BCSベースボールパフォーマンス・前田健代表は野球人から信頼の厚い指導者

「走っていろ」「体を開くな」「肘を前に出して投げろ」――。野球の現場からそんな声をなくしたい。子どもから大人、プロ野球選手まで幅広い世代で野球技術の向上をサポートしている前田健さんは、技術を分かりやすく“言語化”できる数少ない指導者の一人だ。現在は投打の動作改善専門のコーチング施設「BCSベースボールパフォーマンス」の代表を務めている。2003年には阪神・星野仙一監督のもと1軍トレーニングコーチとして18年ぶりのリーグ優勝に貢献。慣習にとらわれず、独自の理論を貫く姿勢は今も好評を得ている。

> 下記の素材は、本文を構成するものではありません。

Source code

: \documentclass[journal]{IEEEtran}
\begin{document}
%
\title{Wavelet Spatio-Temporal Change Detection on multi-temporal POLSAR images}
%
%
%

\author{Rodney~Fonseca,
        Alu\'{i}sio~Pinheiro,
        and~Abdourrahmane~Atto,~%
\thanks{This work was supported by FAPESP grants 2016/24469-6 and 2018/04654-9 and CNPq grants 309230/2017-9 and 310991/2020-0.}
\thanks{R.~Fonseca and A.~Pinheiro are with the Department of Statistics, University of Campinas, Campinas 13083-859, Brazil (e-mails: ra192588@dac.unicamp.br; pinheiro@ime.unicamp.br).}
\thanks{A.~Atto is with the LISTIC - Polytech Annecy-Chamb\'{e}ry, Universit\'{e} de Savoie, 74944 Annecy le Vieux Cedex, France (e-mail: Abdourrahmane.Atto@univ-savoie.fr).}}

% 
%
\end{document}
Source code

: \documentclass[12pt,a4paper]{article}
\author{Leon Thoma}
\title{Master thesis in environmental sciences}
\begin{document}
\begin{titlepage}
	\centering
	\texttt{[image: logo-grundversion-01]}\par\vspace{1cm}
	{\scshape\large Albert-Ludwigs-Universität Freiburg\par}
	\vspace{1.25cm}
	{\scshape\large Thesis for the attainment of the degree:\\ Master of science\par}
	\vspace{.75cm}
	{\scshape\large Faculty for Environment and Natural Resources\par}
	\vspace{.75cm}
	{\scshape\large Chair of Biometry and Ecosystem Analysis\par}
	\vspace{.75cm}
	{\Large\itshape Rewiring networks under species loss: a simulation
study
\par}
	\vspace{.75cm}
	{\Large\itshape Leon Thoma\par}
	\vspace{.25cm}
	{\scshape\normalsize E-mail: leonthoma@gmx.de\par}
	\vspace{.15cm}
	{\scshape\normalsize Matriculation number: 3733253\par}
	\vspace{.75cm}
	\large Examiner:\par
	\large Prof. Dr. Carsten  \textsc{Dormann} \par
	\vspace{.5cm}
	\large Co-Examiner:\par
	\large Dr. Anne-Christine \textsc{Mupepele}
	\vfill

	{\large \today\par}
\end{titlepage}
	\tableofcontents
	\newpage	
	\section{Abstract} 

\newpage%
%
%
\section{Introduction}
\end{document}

 前田さんは、筑波大学で野球部に所属。筑波大大学院では体力トレーニング論を専攻し、社会人野球の日本石油(現ENEOS)で9年間コンディショニングコーチを務めた。2003年から阪神の1軍トレーニングコーチに就任。2005年に兵庫・芦屋市に野球の動作改善専門の個人コーチング施設を開設した。メカニックを細かく分析した著書や、出張指導なども行っている。

「トレーニングコーチ時代も今も私の仕事はコーチです。コーチの使命は選手をうまくすることですから、確実にパフォーマンスを向上させるために必要なことを突き詰めています。例えば、野球の動作の仕組みを追求してきたのも、確実な改善のために原因が分かる必要があるからですし、感覚やイメージでの曖昧な表現を使わずに、動作を言語化して具体的に説明するのも、相手に明確に伝えるために必要だからです」

 野球の技術(動作)向上のためには、それぞれの技術を実現するために必要な関節の動きが動くことが重要だ。そうした技術のベースとなる部分、体を作るトレーニングや身体の使い方を指導している。

「こうしたことは、本来コーチが選手を確実に変えるために当たり前に必要なことですが、その当たり前のことをするのが私の指導ポリシー。動作の仕組みの部分をきちんと説明する。これは技術指導をする方にとっては必要なことだと思っています」

 自分の中で確信がないと、伝える言葉は曖昧になる。なので『投手はとにかく走っておけばいい』などという根拠の分からない指導は好きではない。もちろん走ることは大切だ。それよりも、きちんと手段と目的の関係を指導者と選手の間で理解できているかどうかの方が重要だ。